§ Task objective
Run through the records and, wherever a line holds the word "begin", return that line.

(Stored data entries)

= = = = = = =

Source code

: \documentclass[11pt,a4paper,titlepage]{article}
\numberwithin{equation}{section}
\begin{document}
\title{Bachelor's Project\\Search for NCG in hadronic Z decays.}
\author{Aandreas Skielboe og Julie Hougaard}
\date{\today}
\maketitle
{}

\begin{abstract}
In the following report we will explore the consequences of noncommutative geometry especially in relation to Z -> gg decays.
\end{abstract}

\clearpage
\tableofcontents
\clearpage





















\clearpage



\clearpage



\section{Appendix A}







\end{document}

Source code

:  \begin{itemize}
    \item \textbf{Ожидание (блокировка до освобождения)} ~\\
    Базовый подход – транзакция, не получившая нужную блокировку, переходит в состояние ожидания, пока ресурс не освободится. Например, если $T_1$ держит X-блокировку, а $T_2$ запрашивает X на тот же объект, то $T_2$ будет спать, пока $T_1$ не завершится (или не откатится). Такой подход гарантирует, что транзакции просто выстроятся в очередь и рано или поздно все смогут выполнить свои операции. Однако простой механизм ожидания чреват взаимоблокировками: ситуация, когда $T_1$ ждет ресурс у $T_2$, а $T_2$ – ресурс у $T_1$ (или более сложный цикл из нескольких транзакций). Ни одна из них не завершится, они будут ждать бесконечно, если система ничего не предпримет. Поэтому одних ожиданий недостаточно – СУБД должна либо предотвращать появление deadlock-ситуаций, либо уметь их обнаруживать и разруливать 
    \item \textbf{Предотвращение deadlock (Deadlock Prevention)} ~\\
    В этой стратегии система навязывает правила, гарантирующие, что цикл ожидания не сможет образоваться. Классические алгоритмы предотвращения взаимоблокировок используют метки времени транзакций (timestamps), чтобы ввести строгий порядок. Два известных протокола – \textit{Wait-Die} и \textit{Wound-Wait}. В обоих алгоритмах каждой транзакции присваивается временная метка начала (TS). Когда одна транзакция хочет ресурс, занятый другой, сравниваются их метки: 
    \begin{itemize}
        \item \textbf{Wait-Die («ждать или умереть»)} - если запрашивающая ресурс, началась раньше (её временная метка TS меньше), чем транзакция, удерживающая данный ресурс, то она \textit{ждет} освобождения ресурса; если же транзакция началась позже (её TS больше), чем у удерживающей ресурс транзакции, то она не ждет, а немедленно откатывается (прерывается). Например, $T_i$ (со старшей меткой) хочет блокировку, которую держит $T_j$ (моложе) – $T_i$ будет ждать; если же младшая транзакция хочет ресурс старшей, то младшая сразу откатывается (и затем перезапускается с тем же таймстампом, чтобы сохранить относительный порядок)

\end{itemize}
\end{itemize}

= = = = = = =

§ Response area
\begin{document}
\begin{abstract}
:  \begin{itemize}
    \begin{itemize}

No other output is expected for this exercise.